> _Task requirements_:
Keeping every line intact, print the records that follow.

[Records drawn from a dataset]
----------
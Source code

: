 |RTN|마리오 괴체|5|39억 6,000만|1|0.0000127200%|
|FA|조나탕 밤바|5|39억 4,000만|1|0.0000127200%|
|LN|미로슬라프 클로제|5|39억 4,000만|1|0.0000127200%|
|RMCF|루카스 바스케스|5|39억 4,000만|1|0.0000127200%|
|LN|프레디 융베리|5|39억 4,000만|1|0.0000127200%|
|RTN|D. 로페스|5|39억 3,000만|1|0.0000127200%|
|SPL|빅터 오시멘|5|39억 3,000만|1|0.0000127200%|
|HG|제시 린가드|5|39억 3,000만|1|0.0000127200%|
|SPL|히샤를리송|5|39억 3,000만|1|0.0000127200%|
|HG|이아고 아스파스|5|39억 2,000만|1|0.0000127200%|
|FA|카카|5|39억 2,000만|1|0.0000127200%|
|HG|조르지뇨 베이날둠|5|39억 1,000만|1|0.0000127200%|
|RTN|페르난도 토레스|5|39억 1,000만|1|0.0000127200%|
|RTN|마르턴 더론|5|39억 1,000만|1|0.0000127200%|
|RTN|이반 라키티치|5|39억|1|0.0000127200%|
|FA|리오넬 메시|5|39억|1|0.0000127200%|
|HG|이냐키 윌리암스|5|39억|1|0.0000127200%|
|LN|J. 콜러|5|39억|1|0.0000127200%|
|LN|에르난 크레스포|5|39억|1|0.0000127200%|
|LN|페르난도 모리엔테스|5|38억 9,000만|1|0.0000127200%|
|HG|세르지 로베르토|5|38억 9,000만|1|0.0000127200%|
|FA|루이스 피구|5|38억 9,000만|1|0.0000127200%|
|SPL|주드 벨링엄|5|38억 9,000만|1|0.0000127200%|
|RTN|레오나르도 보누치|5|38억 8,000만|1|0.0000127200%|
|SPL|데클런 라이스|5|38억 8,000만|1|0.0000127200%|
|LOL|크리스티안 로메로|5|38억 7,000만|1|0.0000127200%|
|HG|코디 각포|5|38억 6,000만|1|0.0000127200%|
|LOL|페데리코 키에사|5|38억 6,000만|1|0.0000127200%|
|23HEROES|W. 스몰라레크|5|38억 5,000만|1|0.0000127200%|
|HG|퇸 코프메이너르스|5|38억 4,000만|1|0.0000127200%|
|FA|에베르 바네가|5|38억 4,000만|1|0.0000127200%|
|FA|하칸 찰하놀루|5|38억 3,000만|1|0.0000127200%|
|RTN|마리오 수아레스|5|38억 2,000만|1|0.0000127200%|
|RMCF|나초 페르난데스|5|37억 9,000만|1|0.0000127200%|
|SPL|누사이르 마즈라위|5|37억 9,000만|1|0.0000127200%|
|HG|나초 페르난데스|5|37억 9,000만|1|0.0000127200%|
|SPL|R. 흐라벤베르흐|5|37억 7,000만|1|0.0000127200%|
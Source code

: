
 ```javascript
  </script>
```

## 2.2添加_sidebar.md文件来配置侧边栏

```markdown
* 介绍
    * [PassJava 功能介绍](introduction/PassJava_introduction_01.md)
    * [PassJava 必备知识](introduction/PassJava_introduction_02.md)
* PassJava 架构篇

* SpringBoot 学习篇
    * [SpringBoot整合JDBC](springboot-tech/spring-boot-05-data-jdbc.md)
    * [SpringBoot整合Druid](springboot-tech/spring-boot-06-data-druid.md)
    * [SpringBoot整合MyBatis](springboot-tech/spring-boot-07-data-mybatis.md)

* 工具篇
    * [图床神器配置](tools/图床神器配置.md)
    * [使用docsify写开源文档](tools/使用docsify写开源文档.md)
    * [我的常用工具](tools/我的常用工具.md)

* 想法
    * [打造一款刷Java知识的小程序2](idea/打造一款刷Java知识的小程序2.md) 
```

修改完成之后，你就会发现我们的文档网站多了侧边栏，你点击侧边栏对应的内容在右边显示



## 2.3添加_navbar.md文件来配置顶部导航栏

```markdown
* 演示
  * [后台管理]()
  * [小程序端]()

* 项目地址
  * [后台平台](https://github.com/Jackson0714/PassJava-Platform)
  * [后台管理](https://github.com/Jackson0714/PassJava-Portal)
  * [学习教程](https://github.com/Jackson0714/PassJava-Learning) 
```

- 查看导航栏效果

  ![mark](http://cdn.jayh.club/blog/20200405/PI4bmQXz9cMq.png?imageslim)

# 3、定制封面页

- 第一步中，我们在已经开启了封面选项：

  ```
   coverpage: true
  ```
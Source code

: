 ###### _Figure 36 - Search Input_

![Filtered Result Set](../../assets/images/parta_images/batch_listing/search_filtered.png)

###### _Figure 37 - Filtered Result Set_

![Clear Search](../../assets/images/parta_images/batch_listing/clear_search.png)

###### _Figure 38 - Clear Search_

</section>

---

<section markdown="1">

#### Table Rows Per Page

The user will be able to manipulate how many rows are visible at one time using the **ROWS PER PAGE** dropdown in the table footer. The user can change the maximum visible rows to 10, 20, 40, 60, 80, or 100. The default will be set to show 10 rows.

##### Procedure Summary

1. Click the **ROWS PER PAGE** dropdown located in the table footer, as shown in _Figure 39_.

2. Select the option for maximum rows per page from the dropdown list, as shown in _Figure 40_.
----------
> _Written answer_:
Source code

: |RTN|마리오 괴체|5|39억 6,000만|1|0.0000127200%|
|FA|조나탕 밤바|5|39억 4,000만|1|0.0000127200%|
|LN|미로슬라프 클로제|5|39억 4,000만|1|0.0000127200%|
|RMCF|루카스 바스케스|5|39억 4,000만|1|0.0000127200%|
|LN|프레디 융베리|5|39억 4,000만|1|0.0000127200%|
|RTN|D. 로페스|5|39억 3,000만|1|0.0000127200%|
|SPL|빅터 오시멘|5|39억 3,000만|1|0.0000127200%|
|HG|제시 린가드|5|39억 3,000만|1|0.0000127200%|
|SPL|히샤를리송|5|39억 3,000만|1|0.0000127200%|
|HG|이아고 아스파스|5|39억 2,000만|1|0.0000127200%|
|FA|카카|5|39억 2,000만|1|0.0000127200%|
|HG|조르지뇨 베이날둠|5|39억 1,000만|1|0.0000127200%|
|RTN|페르난도 토레스|5|39억 1,000만|1|0.0000127200%|
|RTN|마르턴 더론|5|39억 1,000만|1|0.0000127200%|
|RTN|이반 라키티치|5|39억|1|0.0000127200%|
|FA|리오넬 메시|5|39억|1|0.0000127200%|
|HG|이냐키 윌리암스|5|39억|1|0.0000127200%|
|LN|J. 콜러|5|39억|1|0.0000127200%|
|LN|에르난 크레스포|5|39억|1|0.0000127200%|
|LN|페르난도 모리엔테스|5|38억 9,000만|1|0.0000127200%|
|HG|세르지 로베르토|5|38억 9,000만|1|0.0000127200%|
|FA|루이스 피구|5|38억 9,000만|1|0.0000127200%|
|SPL|주드 벨링엄|5|38억 9,000만|1|0.0000127200%|
|RTN|레오나르도 보누치|5|38억 8,000만|1|0.0000127200%|
|SPL|데클런 라이스|5|38억 8,000만|1|0.0000127200%|
|LOL|크리스티안 로메로|5|38억 7,000만|1|0.0000127200%|
|HG|코디 각포|5|38억 6,000만|1|0.0000127200%|
|LOL|페데리코 키에사|5|38억 6,000만|1|0.0000127200%|
|23HEROES|W. 스몰라레크|5|38억 5,000만|1|0.0000127200%|
|HG|퇸 코프메이너르스|5|38억 4,000만|1|0.0000127200%|
|FA|에베르 바네가|5|38억 4,000만|1|0.0000127200%|
|FA|하칸 찰하놀루|5|38억 3,000만|1|0.0000127200%|
|RTN|마리오 수아레스|5|38억 2,000만|1|0.0000127200%|
|RMCF|나초 페르난데스|5|37억 9,000만|1|0.0000127200%|
|SPL|누사이르 마즈라위|5|37억 9,000만|1|0.0000127200%|
|HG|나초 페르난데스|5|37억 9,000만|1|0.0000127200%|
|SPL|R. 흐라벤베르흐|5|37억 7,000만|1|0.0000127200%|
Source code

:
 ```javascript
  </script>
```

## 2.2添加_sidebar.md文件来配置侧边栏

```markdown
* 介绍
    * [PassJava 功能介绍](introduction/PassJava_introduction_01.md)
    * [PassJava 必备知识](introduction/PassJava_introduction_02.md)
* PassJava 架构篇

* SpringBoot 学习篇
    * [SpringBoot整合JDBC](springboot-tech/spring-boot-05-data-jdbc.md)
    * [SpringBoot整合Druid](springboot-tech/spring-boot-06-data-druid.md)
    * [SpringBoot整合MyBatis](springboot-tech/spring-boot-07-data-mybatis.md)

* 工具篇
    * [图床神器配置](tools/图床神器配置.md)
    * [使用docsify写开源文档](tools/使用docsify写开源文档.md)
    * [我的常用工具](tools/我的常用工具.md)

* 想法
    * [打造一款刷Java知识的小程序2](idea/打造一款刷Java知识的小程序2.md) 
```

修改完成之后，你就会发现我们的文档网站多了侧边栏，你点击侧边栏对应的内容在右边显示



## 2.3添加_navbar.md文件来配置顶部导航栏

```markdown
* 演示
  * [后台管理]()
  * [小程序端]()

* 项目地址
  * [后台平台](https://github.com/Jackson0714/PassJava-Platform)
  * [后台管理](https://github.com/Jackson0714/PassJava-Portal)
  * [学习教程](https://github.com/Jackson0714/PassJava-Learning) 
```

- 查看导航栏效果

  ![mark](http://cdn.jayh.club/blog/20200405/PI4bmQXz9cMq.png?imageslim)

# 3、定制封面页

- 第一步中，我们在已经开启了封面选项：

  ```
   coverpage: true
  ```
Source code

: ###### _Figure 36 - Search Input_

![Filtered Result Set](../../assets/images/parta_images/batch_listing/search_filtered.png)

###### _Figure 37 - Filtered Result Set_

![Clear Search](../../assets/images/parta_images/batch_listing/clear_search.png)

###### _Figure 38 - Clear Search_

</section>

---

<section markdown="1">

#### Table Rows Per Page

The user will be able to manipulate how many rows are visible at one time using the **ROWS PER PAGE** dropdown in the table footer. The user can change the maximum visible rows to 10, 20, 40, 60, 80, or 100. The default will be set to show 10 rows.

##### Procedure Summary

1. Click the **ROWS PER PAGE** dropdown located in the table footer, as shown in _Figure 39_.

2. Select the option for maximum rows per page from the dropdown list, as shown in _Figure 40_.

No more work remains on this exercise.